▶ **Task requirements**
Without including any picture, transcribe the entries below word for word.

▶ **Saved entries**
========================
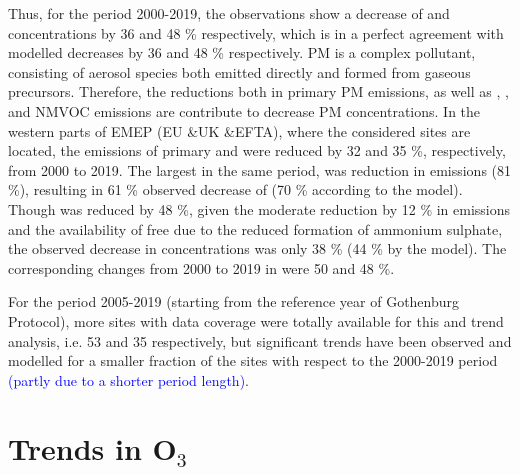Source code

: Thus, for the period 2000-2019, the observations show a decrease of \PM[10] and \PM[2.5] concentrations by 36 and 48 \% respectively, which is in a perfect agreement with modelled decreases by 36 and 48 \% respectively. PM is a complex pollutant, consisting of aerosol species both emitted directly and formed from gaseous precursors. Therefore, the reductions both in primary PM emissions, as well as \sox, \noii, \nhiii and NMVOC emissions are contribute to decrease PM concentrations. In the western parts of EMEP (EU \&UK \&EFTA), where the considered sites are located, the emissions of primary \PM[10] and \PM[2.5] were reduced by 32 and 35 \%, respectively, from 2000 to 2019. The largest in the same period, was reduction in \sox emissions (81 \%), resulting in 61 \% observed decrease of \soiv (70 \% according to the model). Though \noii was reduced by 48 \%, given the moderate reduction by 12 \% in \nhiii emissions and the availability of free \nhiii due to the reduced formation of ammonium sulphate, the observed decrease in \noiii concentrations was only 38 \% (44 \% by the model). The corresponding changes from 2000 to 2019 in \nhiv were 50 and 48 \%.

For the period 2005-2019 (starting from the reference year of Gothenburg Protocol), more sites with data coverage were totally available for this \PM[10] and \PM[2.5] trend analysis, i.e. 53 and 35 respectively, but significant trends have been observed and modelled for a smaller fraction of the sites with respect to the 2000-2019 period \textcolor{blue}{(partly due to a shorter period length)}.




\section{\label{sec:Trends_O3 }Trends in O$_3$ }



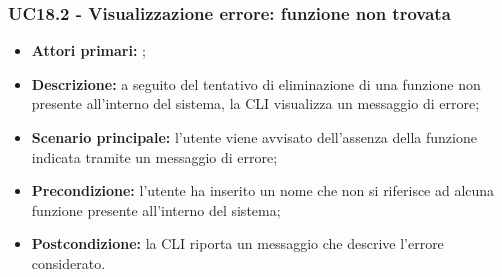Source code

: \subsubsection{UC18.2 - Visualizzazione errore: funzione non trovata}
\begin{itemize}
	\item \textbf{Attori primari:} \us{};
	\item \textbf{Descrizione:} a seguito del tentativo di eliminazione di una funzione non presente all’interno del sistema, la CLI visualizza un messaggio di errore;  
	\item \textbf{Scenario principale:} l’utente viene avvisato dell’assenza della funzione indicata tramite un messaggio di errore;
	\item \textbf{Precondizione:} l’utente ha inserito un nome che non si riferisce ad alcuna funzione presente all’interno del sistema;
	\item \textbf{Postcondizione:} la CLI riporta un messaggio che descrive l’errore considerato.
\end{itemize}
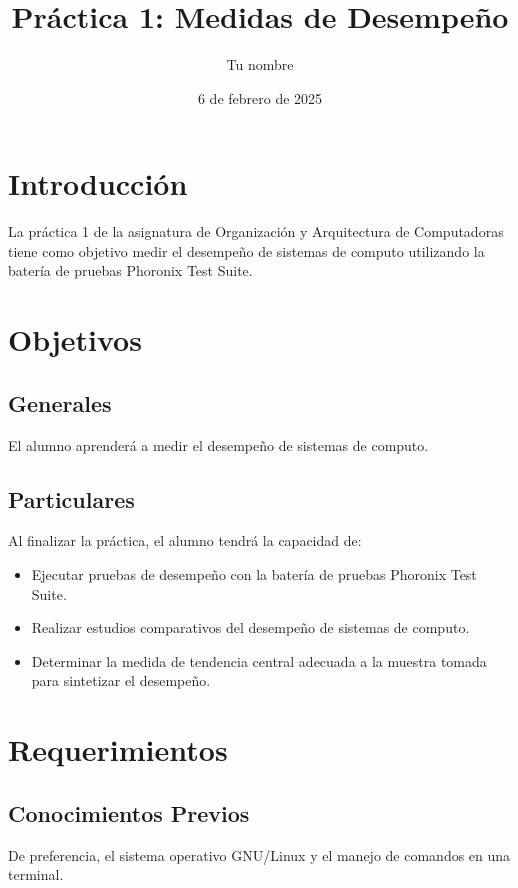 \documentclass{article}
\title{Práctica 1: Medidas de Desempeño}
\author{Tu nombre}
\date{6 de febrero de 2025}
\begin{document}
\maketitle

\section{Introducción}

La práctica 1 de la asignatura de Organización y Arquitectura de Computadoras tiene como objetivo medir el desempeño de sistemas de computo utilizando la batería de pruebas Phoronix Test Suite.

\section{Objetivos}

\subsection{Generales}

El alumno aprenderá a medir el desempeño de sistemas de computo.

\subsection{Particulares}

Al finalizar la práctica, el alumno tendrá la capacidad de:

\begin{itemize}
\item Ejecutar pruebas de desempeño con la batería de pruebas Phoronix Test Suite.
\item Realizar estudios comparativos del desempeño de sistemas de computo.
\item Determinar la medida de tendencia central adecuada a la muestra tomada para sintetizar el desempeño.
\end{itemize}

\section{Requerimientos}

\subsection{Conocimientos Previos}

De preferencia, el sistema operativo GNU/Linux y el manejo de comandos en una terminal.
\end{document}
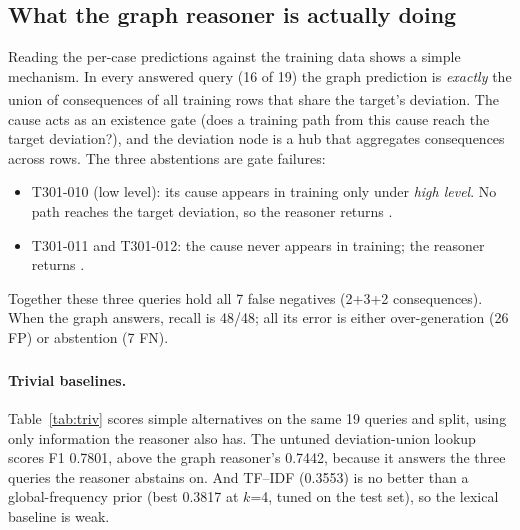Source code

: \documentclass[10pt,twocolumn,a4paper]{extarticle}
\newcommand{\derived}{\textsuperscript{\textdagger}}
\begin{document}
\subsection{What the graph reasoner is actually doing}\label{sec:lookup}
Reading the per-case predictions against the training data shows a simple mechanism. In every answered query (16 of 19) the graph prediction is \emph{exactly} the union of consequences of all training rows that share the target's deviation.\derived{} The cause acts as an existence gate (does a training path from this cause reach the target deviation?), and the deviation node is a hub that aggregates consequences across rows. The three abstentions are gate failures:
\begin{itemize}
  \item T301-010 (low level): its cause  appears in training only under \emph{high level}. No path reaches the target deviation, so the reasoner returns .
  \item T301-011 and T301-012: the cause  never appears in training; the reasoner returns .
\end{itemize}
Together these three queries hold all 7 false negatives (2+3+2 consequences). When the graph answers, recall is 48/48; all its error is either over-generation (26 FP) or abstention (7 FN).

\paragraph{Trivial baselines\derived{}.} Table~\ref{tab:triv} scores simple alternatives on the same 19 queries and split, using only information the reasoner also has. The untuned deviation-union lookup scores F1 0.7801, above the graph reasoner's 0.7442, because it answers the three queries the reasoner abstains on. And TF--IDF (0.3553) is no better than a global-frequency prior (best 0.3817 at $k$=4, tuned on the test set), so the lexical baseline is weak.
\end{document}
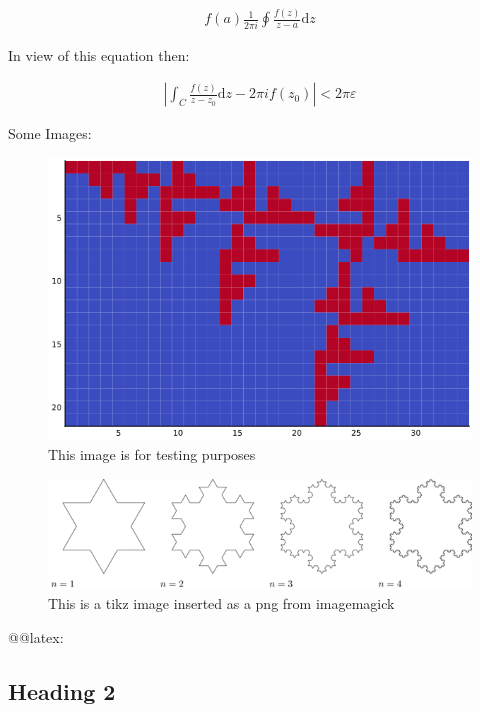 \documentclass[11pt]{article}
\begin{document}
\begin{align}
f\left( a \right) \frac{1}{2\pi i} \oint \frac{f\left( z \right)}{z- a}\mathrm{d}z
\end{align}

In view of this equation then: \cite{zhangMakingEigenvectorBasedReputation2004}

$$\begin{aligned}
\left| \int_C \frac{f\left( z \right)}{z- z_0} \mathrm{d}z - 2 \pi i f\left( z_0 \right) \right|<2 \pi \varepsilon
\end{aligned}$$

Some Images: \cite{ngStableAlgorithmsLink2001}

\begin{figure}[htbp]
\centering
\includegraphics[width=12cm]{media/my-self-rep-frac.png}
\caption{\label{testim}This image is for testing purposes \cite{moskowitzLibraryGuidesWikipedia}}
\end{figure}

\begin{figure}[htbp]
\centering
\includegraphics[width=12cm]{media/tikz/Snowflake.png}
\caption{\label{testtikzins}This is a tikz image inserted as a png from imagemagick}
\end{figure}


@@latex: 



\subsection{Heading 2}
\label{heading-2}
\end{document}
========================
▶ **Finished task**
Source code

: Thus, for the period 2000-2019, the observations show a decrease of \PM[10] and \PM[2.5] concentrations by 36 and 48 \% respectively, which is in a perfect agreement with modelled decreases by 36 and 48 \% respectively. PM is a complex pollutant, consisting of aerosol species both emitted directly and formed from gaseous precursors. Therefore, the reductions both in primary PM emissions, as well as \sox, \noii, \nhiii and NMVOC emissions are contribute to decrease PM concentrations. In the western parts of EMEP (EU \&UK \&EFTA), where the considered sites are located, the emissions of primary \PM[10] and \PM[2.5] were reduced by 32 and 35 \%, respectively, from 2000 to 2019. The largest in the same period, was reduction in \sox emissions (81 \%), resulting in 61 \% observed decrease of \soiv (70 \% according to the model). Though \noii was reduced by 48 \%, given the moderate reduction by 12 \% in \nhiii emissions and the availability of free \nhiii due to the reduced formation of ammonium sulphate, the observed decrease in \noiii concentrations was only 38 \% (44 \% by the model). The corresponding changes from 2000 to 2019 in \nhiv were 50 and 48 \%.

For the period 2005-2019 (starting from the reference year of Gothenburg Protocol), more sites with data coverage were totally available for this \PM[10] and \PM[2.5] trend analysis, i.e. 53 and 35 respectively, but significant trends have been observed and modelled for a smaller fraction of the sites with respect to the 2000-2019 period \textcolor{blue}{(partly due to a shorter period length)}.




\section{\label{sec:Trends_O3 }Trends in O$_3$ }



Source code

: \subsubsection{UC18.2 - Visualizzazione errore: funzione non trovata}
\begin{itemize}
	\item \textbf{Attori primari:} \us{};
	\item \textbf{Descrizione:} a seguito del tentativo di eliminazione di una funzione non presente all’interno del sistema, la CLI visualizza un messaggio di errore;  
	\item \textbf{Scenario principale:} l’utente viene avvisato dell’assenza della funzione indicata tramite un messaggio di errore;
	\item \textbf{Precondizione:} l’utente ha inserito un nome che non si riferisce ad alcuna funzione presente all’interno del sistema;
	\item \textbf{Postcondizione:} la CLI riporta un messaggio che descrive l’errore considerato.
\end{itemize}
 \documentclass{article}
\title{Práctica 1: Medidas de Desempeño}
\author{Tu nombre}
\date{6 de febrero de 2025}
\begin{document}
\maketitle

\section{Introducción}

La práctica 1 de la asignatura de Organización y Arquitectura de Computadoras tiene como objetivo medir el desempeño de sistemas de computo utilizando la batería de pruebas Phoronix Test Suite.

\section{Objetivos}

\subsection{Generales}

El alumno aprenderá a medir el desempeño de sistemas de computo.

\subsection{Particulares}

Al finalizar la práctica, el alumno tendrá la capacidad de:

\begin{itemize}
\item Ejecutar pruebas de desempeño con la batería de pruebas Phoronix Test Suite.
\item Realizar estudios comparativos del desempeño de sistemas de computo.
\item Determinar la medida de tendencia central adecuada a la muestra tomada para sintetizar el desempeño.
\end{itemize}

\section{Requerimientos}

\subsection{Conocimientos Previos}

De preferencia, el sistema operativo GNU/Linux y el manejo de comandos en una terminal.
\end{document}
Source code

: \documentclass[10pt,twocolumn,a4paper]{extarticle}
\newcommand{\derived}{\textsuperscript{\textdagger}}
\begin{document}
\subsection{What the graph reasoner is actually doing}\label{sec:lookup}
Reading the per-case predictions against the training data shows a simple mechanism. In every answered query (16 of 19) the graph prediction is \emph{exactly} the union of consequences of all training rows that share the target's deviation.\derived{} The cause acts as an existence gate (does a training path from this cause reach the target deviation?), and the deviation node is a hub that aggregates consequences across rows. The three abstentions are gate failures:
\begin{itemize}
  \item T301-010 (low level): its cause  appears in training only under \emph{high level}. No path reaches the target deviation, so the reasoner returns .
  \item T301-011 and T301-012: the cause  never appears in training; the reasoner returns .
\end{itemize}
Together these three queries hold all 7 false negatives (2+3+2 consequences). When the graph answers, recall is 48/48; all its error is either over-generation (26 FP) or abstention (7 FN).

\paragraph{Trivial baselines\derived{}.} Table~\ref{tab:triv} scores simple alternatives on the same 19 queries and split, using only information the reasoner also has. The untuned deviation-union lookup scores F1 0.7801, above the graph reasoner's 0.7442, because it answers the three queries the reasoner abstains on. And TF--IDF (0.3553) is no better than a global-frequency prior (best 0.3817 at $k$=4, tuned on the test set), so the lexical baseline is weak.
\end{document}
 \documentclass[11pt]{article}
\begin{document}
\begin{align}
f\left( a \right) \frac{1}{2\pi i} \oint \frac{f\left( z \right)}{z- a}\mathrm{d}z
\end{align}

In view of this equation then: \cite{zhangMakingEigenvectorBasedReputation2004}

$$\begin{aligned}
\left| \int_C \frac{f\left( z \right)}{z- z_0} \mathrm{d}z - 2 \pi i f\left( z_0 \right) \right|<2 \pi \varepsilon
\end{aligned}$$

Some Images: \cite{ngStableAlgorithmsLink2001}

\begin{figure}[htbp]
\centering
\includegraphics[width=12cm]{media/my-self-rep-frac.png}
\caption{\label{testim}This image is for testing purposes \cite{moskowitzLibraryGuidesWikipedia}}
\end{figure}

\begin{figure}[htbp]
\centering
\includegraphics[width=12cm]{media/tikz/Snowflake.png}
\caption{\label{testtikzins}This is a tikz image inserted as a png from imagemagick}
\end{figure}


@@latex: 



\subsection{Heading 2}
\label{heading-2}
\end{document}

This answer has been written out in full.